[Excerpts from a dataset]

━━━━

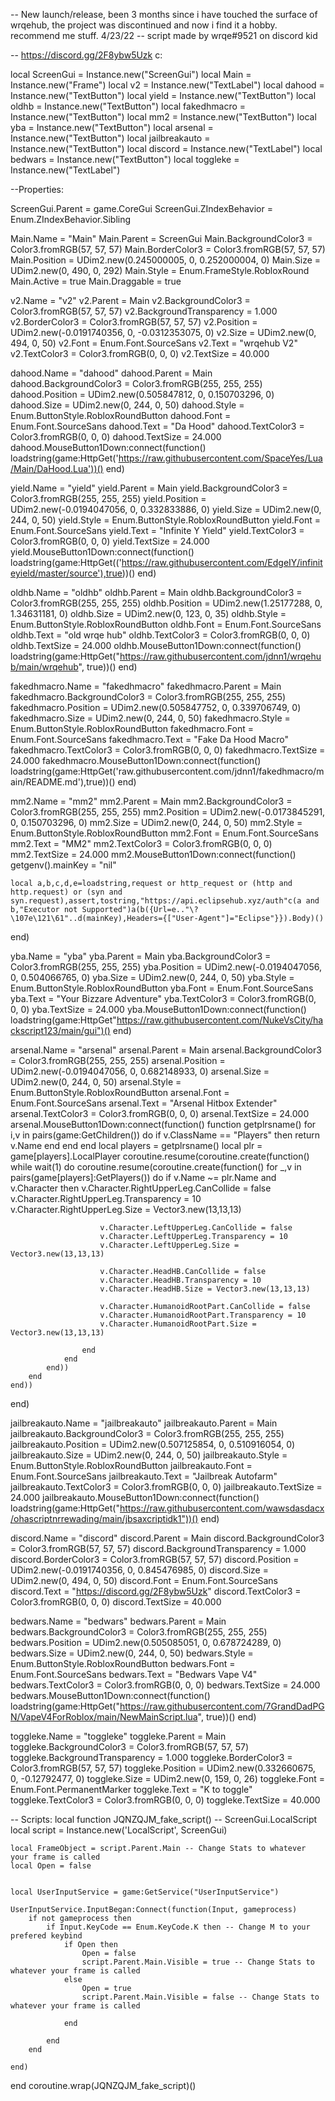 -- New launch/release, been 3 months since i have touched the surface of wrqehub, the project was discontinued and now i find it a hobby. recommend me stuff. 4/23/22
-- script made by wrqe#9521 on discord kid

-- https://discord.gg/2F8ybw5Uzk c:

local ScreenGui = Instance.new("ScreenGui")
local Main = Instance.new("Frame")
local v2 = Instance.new("TextLabel")
local dahood = Instance.new("TextButton")
local yield = Instance.new("TextButton")
local oldhb = Instance.new("TextButton")
local fakedhmacro = Instance.new("TextButton")
local mm2 = Instance.new("TextButton")
local yba = Instance.new("TextButton")
local arsenal = Instance.new("TextButton")
local jailbreakauto = Instance.new("TextButton")
local discord = Instance.new("TextLabel")
local bedwars = Instance.new("TextButton")
local toggleke = Instance.new("TextLabel")

--Properties:

ScreenGui.Parent = game.CoreGui
ScreenGui.ZIndexBehavior = Enum.ZIndexBehavior.Sibling

Main.Name = "Main"
Main.Parent = ScreenGui
Main.BackgroundColor3 = Color3.fromRGB(57, 57, 57)
Main.BorderColor3 = Color3.fromRGB(57, 57, 57)
Main.Position = UDim2.new(0.245000005, 0, 0.252000004, 0)
Main.Size = UDim2.new(0, 490, 0, 292)
Main.Style = Enum.FrameStyle.RobloxRound
Main.Active = true
Main.Draggable = true

v2.Name = "v2"
v2.Parent = Main
v2.BackgroundColor3 = Color3.fromRGB(57, 57, 57)
v2.BackgroundTransparency = 1.000
v2.BorderColor3 = Color3.fromRGB(57, 57, 57)
v2.Position = UDim2.new(-0.0191740356, 0, -0.0312353075, 0)
v2.Size = UDim2.new(0, 494, 0, 50)
v2.Font = Enum.Font.SourceSans
v2.Text = "wrqehub V2"
v2.TextColor3 = Color3.fromRGB(0, 0, 0)
v2.TextSize = 40.000

dahood.Name = "dahood"
dahood.Parent = Main
dahood.BackgroundColor3 = Color3.fromRGB(255, 255, 255)
dahood.Position = UDim2.new(0.505847812, 0, 0.150703296, 0)
dahood.Size = UDim2.new(0, 244, 0, 50)
dahood.Style = Enum.ButtonStyle.RobloxRoundButton
dahood.Font = Enum.Font.SourceSans
dahood.Text = "Da Hood"
dahood.TextColor3 = Color3.fromRGB(0, 0, 0)
dahood.TextSize = 24.000
dahood.MouseButton1Down:connect(function()
	loadstring(game:HttpGet('https://raw.githubusercontent.com/SpaceYes/Lua/Main/DaHood.Lua'))()
end)

yield.Name = "yield"
yield.Parent = Main
yield.BackgroundColor3 = Color3.fromRGB(255, 255, 255)
yield.Position = UDim2.new(-0.0194047056, 0, 0.332833886, 0)
yield.Size = UDim2.new(0, 244, 0, 50)
yield.Style = Enum.ButtonStyle.RobloxRoundButton
yield.Font = Enum.Font.SourceSans
yield.Text = "Infinite Y Yield"
yield.TextColor3 = Color3.fromRGB(0, 0, 0)
yield.TextSize = 24.000
yield.MouseButton1Down:connect(function()
	loadstring(game:HttpGet(('https://raw.githubusercontent.com/EdgeIY/infiniteyield/master/source'),true))()
end)

oldhb.Name = "oldhb"
oldhb.Parent = Main
oldhb.BackgroundColor3 = Color3.fromRGB(255, 255, 255)
oldhb.Position = UDim2.new(1.25177288, 0, 1.34631181, 0)
oldhb.Size = UDim2.new(0, 123, 0, 35)
oldhb.Style = Enum.ButtonStyle.RobloxRoundButton
oldhb.Font = Enum.Font.SourceSans
oldhb.Text = "old wrqe hub"
oldhb.TextColor3 = Color3.fromRGB(0, 0, 0)
oldhb.TextSize = 24.000
oldhb.MouseButton1Down:connect(function()
	loadstring(game:HttpGet("https://raw.githubusercontent.com/jdnn1/wrqehub/main/wrqehub", true))()
end)

fakedhmacro.Name = "fakedhmacro"
fakedhmacro.Parent = Main
fakedhmacro.BackgroundColor3 = Color3.fromRGB(255, 255, 255)
fakedhmacro.Position = UDim2.new(0.505847752, 0, 0.339706749, 0)
fakedhmacro.Size = UDim2.new(0, 244, 0, 50)
fakedhmacro.Style = Enum.ButtonStyle.RobloxRoundButton
fakedhmacro.Font = Enum.Font.SourceSans
fakedhmacro.Text = "Fake Da Hood Macro"
fakedhmacro.TextColor3 = Color3.fromRGB(0, 0, 0)
fakedhmacro.TextSize = 24.000
fakedhmacro.MouseButton1Down:connect(function()
	loadstring(game:HttpGet('raw.githubusercontent.com/jdnn1/fakedhmacro/main/README.md'),true))()
end)

mm2.Name = "mm2"
mm2.Parent = Main
mm2.BackgroundColor3 = Color3.fromRGB(255, 255, 255)
mm2.Position = UDim2.new(-0.0173845291, 0, 0.150703296, 0)
mm2.Size = UDim2.new(0, 244, 0, 50)
mm2.Style = Enum.ButtonStyle.RobloxRoundButton
mm2.Font = Enum.Font.SourceSans
mm2.Text = "MM2"
mm2.TextColor3 = Color3.fromRGB(0, 0, 0)
mm2.TextSize = 24.000
mm2.MouseButton1Down:connect(function()
	getgenv().mainKey = "nil"

	local a,b,c,d,e=loadstring,request or http_request or (http and http.request) or (syn and syn.request),assert,tostring,"https://api.eclipsehub.xyz/auth"c(a and b,"Executor not Supported")a(b({Url=e.."\?\107e\121\61"..d(mainKey),Headers={["User-Agent"]="Eclipse"}}).Body)()
end)

yba.Name = "yba"
yba.Parent = Main
yba.BackgroundColor3 = Color3.fromRGB(255, 255, 255)
yba.Position = UDim2.new(-0.0194047056, 0, 0.504066765, 0)
yba.Size = UDim2.new(0, 244, 0, 50)
yba.Style = Enum.ButtonStyle.RobloxRoundButton
yba.Font = Enum.Font.SourceSans
yba.Text = "Your Bizzare Adventure"
yba.TextColor3 = Color3.fromRGB(0, 0, 0)
yba.TextSize = 24.000
yba.MouseButton1Down:connect(function()
	loadstring(game:HttpGet"https://raw.githubusercontent.com/NukeVsCity/hackscript123/main/gui")()
end)

arsenal.Name = "arsenal"
arsenal.Parent = Main
arsenal.BackgroundColor3 = Color3.fromRGB(255, 255, 255)
arsenal.Position = UDim2.new(-0.0194047056, 0, 0.682148933, 0)
arsenal.Size = UDim2.new(0, 244, 0, 50)
arsenal.Style = Enum.ButtonStyle.RobloxRoundButton
arsenal.Font = Enum.Font.SourceSans
arsenal.Text = "Arsenal Hitbox Extender"
arsenal.TextColor3 = Color3.fromRGB(0, 0, 0)
arsenal.TextSize = 24.000
arsenal.MouseButton1Down:connect(function()
	function getplrsname()
		for i,v in pairs(game:GetChildren()) do
			if v.ClassName == "Players" then
				return v.Name
			end
		end
	end
	local players = getplrsname()
	local plr = game[players].LocalPlayer
	coroutine.resume(coroutine.create(function()
		while  wait(1) do
			coroutine.resume(coroutine.create(function()
				for _,v in pairs(game[players]:GetPlayers()) do
					if v.Name ~= plr.Name and v.Character then
						v.Character.RightUpperLeg.CanCollide = false
						v.Character.RightUpperLeg.Transparency = 10
						v.Character.RightUpperLeg.Size = Vector3.new(13,13,13)

						v.Character.LeftUpperLeg.CanCollide = false
						v.Character.LeftUpperLeg.Transparency = 10
						v.Character.LeftUpperLeg.Size = Vector3.new(13,13,13)

						v.Character.HeadHB.CanCollide = false
						v.Character.HeadHB.Transparency = 10
						v.Character.HeadHB.Size = Vector3.new(13,13,13)

						v.Character.HumanoidRootPart.CanCollide = false
						v.Character.HumanoidRootPart.Transparency = 10
						v.Character.HumanoidRootPart.Size = Vector3.new(13,13,13)

					end
				end
			end))
		end
	end))
end)

jailbreakauto.Name = "jailbreakauto"
jailbreakauto.Parent = Main
jailbreakauto.BackgroundColor3 = Color3.fromRGB(255, 255, 255)
jailbreakauto.Position = UDim2.new(0.507125854, 0, 0.510916054, 0)
jailbreakauto.Size = UDim2.new(0, 244, 0, 50)
jailbreakauto.Style = Enum.ButtonStyle.RobloxRoundButton
jailbreakauto.Font = Enum.Font.SourceSans
jailbreakauto.Text = "Jailbreak Autofarm"
jailbreakauto.TextColor3 = Color3.fromRGB(0, 0, 0)
jailbreakauto.TextSize = 24.000
jailbreakauto.MouseButton1Down:connect(function()
	loadstring(game:HttpGet("https://raw.githubusercontent.com/wawsdasdacx/ohascriptnrrewading/main/jbsaxcriptidk1"))()
end)

discord.Name = "discord"
discord.Parent = Main
discord.BackgroundColor3 = Color3.fromRGB(57, 57, 57)
discord.BackgroundTransparency = 1.000
discord.BorderColor3 = Color3.fromRGB(57, 57, 57)
discord.Position = UDim2.new(-0.0191740356, 0, 0.845476985, 0)
discord.Size = UDim2.new(0, 494, 0, 50)
discord.Font = Enum.Font.SourceSans
discord.Text = "https://discord.gg/2F8ybw5Uzk"
discord.TextColor3 = Color3.fromRGB(0, 0, 0)
discord.TextSize = 40.000

bedwars.Name = "bedwars"
bedwars.Parent = Main
bedwars.BackgroundColor3 = Color3.fromRGB(255, 255, 255)
bedwars.Position = UDim2.new(0.505085051, 0, 0.678724289, 0)
bedwars.Size = UDim2.new(0, 244, 0, 50)
bedwars.Style = Enum.ButtonStyle.RobloxRoundButton
bedwars.Font = Enum.Font.SourceSans
bedwars.Text = "Bedwars Vape V4"
bedwars.TextColor3 = Color3.fromRGB(0, 0, 0)
bedwars.TextSize = 24.000
bedwars.MouseButton1Down:connect(function()
	loadstring(game:HttpGet("https://raw.githubusercontent.com/7GrandDadPGN/VapeV4ForRoblox/main/NewMainScript.lua", true))()
end)

toggleke.Name = "toggleke"
toggleke.Parent = Main
toggleke.BackgroundColor3 = Color3.fromRGB(57, 57, 57)
toggleke.BackgroundTransparency = 1.000
toggleke.BorderColor3 = Color3.fromRGB(57, 57, 57)
toggleke.Position = UDim2.new(0.332660675, 0, -0.12792477, 0)
toggleke.Size = UDim2.new(0, 159, 0, 26)
toggleke.Font = Enum.Font.PermanentMarker
toggleke.Text = "K to toggle"
toggleke.TextColor3 = Color3.fromRGB(0, 0, 0)
toggleke.TextSize = 40.000

-- Scripts:
local function JQNZQJM_fake_script() -- ScreenGui.LocalScript 
	local script = Instance.new('LocalScript', ScreenGui)

	local FrameObject = script.Parent.Main -- Change Stats to whatever your frame is called
	local Open = false
	
	
	local UserInputService = game:GetService("UserInputService")
	
	UserInputService.InputBegan:Connect(function(Input, gameprocess)
		if not gameprocess then
			if Input.KeyCode == Enum.KeyCode.K then -- Change M to your prefered keybind
				if Open then
					Open = false
					script.Parent.Main.Visible = true -- Change Stats to whatever your frame is called
				else
					Open = true
					script.Parent.Main.Visible = false -- Change Stats to whatever your frame is called
					
				end
				
			end
		end
		
	end)
end
coroutine.wrap(JQNZQJM_fake_script)()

━━━━

All that is needed is the exact run of lines above from the line containing "jailbreakauto.Parent = Main" through the line containing "discord.Font = Enum.Font.SourceSans", both of them included.

Solution to this task
jailbreakauto.Parent = Main
jailbreakauto.BackgroundColor3 = Color3.fromRGB(255, 255, 255)
jailbreakauto.Position = UDim2.new(0.507125854, 0, 0.510916054, 0)
jailbreakauto.Size = UDim2.new(0, 244, 0, 50)
jailbreakauto.Style = Enum.ButtonStyle.RobloxRoundButton
jailbreakauto.Font = Enum.Font.SourceSans
jailbreakauto.Text = "Jailbreak Autofarm"
jailbreakauto.TextColor3 = Color3.fromRGB(0, 0, 0)
jailbreakauto.TextSize = 24.000
jailbreakauto.MouseButton1Down:connect(function()
	loadstring(game:HttpGet("https://raw.githubusercontent.com/wawsdasdacx/ohascriptnrrewading/main/jbsaxcriptidk1"))()
end)

discord.Name = "discord"
discord.Parent = Main
discord.BackgroundColor3 = Color3.fromRGB(57, 57, 57)
discord.BackgroundTransparency = 1.000
discord.BorderColor3 = Color3.fromRGB(57, 57, 57)
discord.Position = UDim2.new(-0.0191740356, 0, 0.845476985, 0)
discord.Size = UDim2.new(0, 494, 0, 50)
discord.Font = Enum.Font.SourceSans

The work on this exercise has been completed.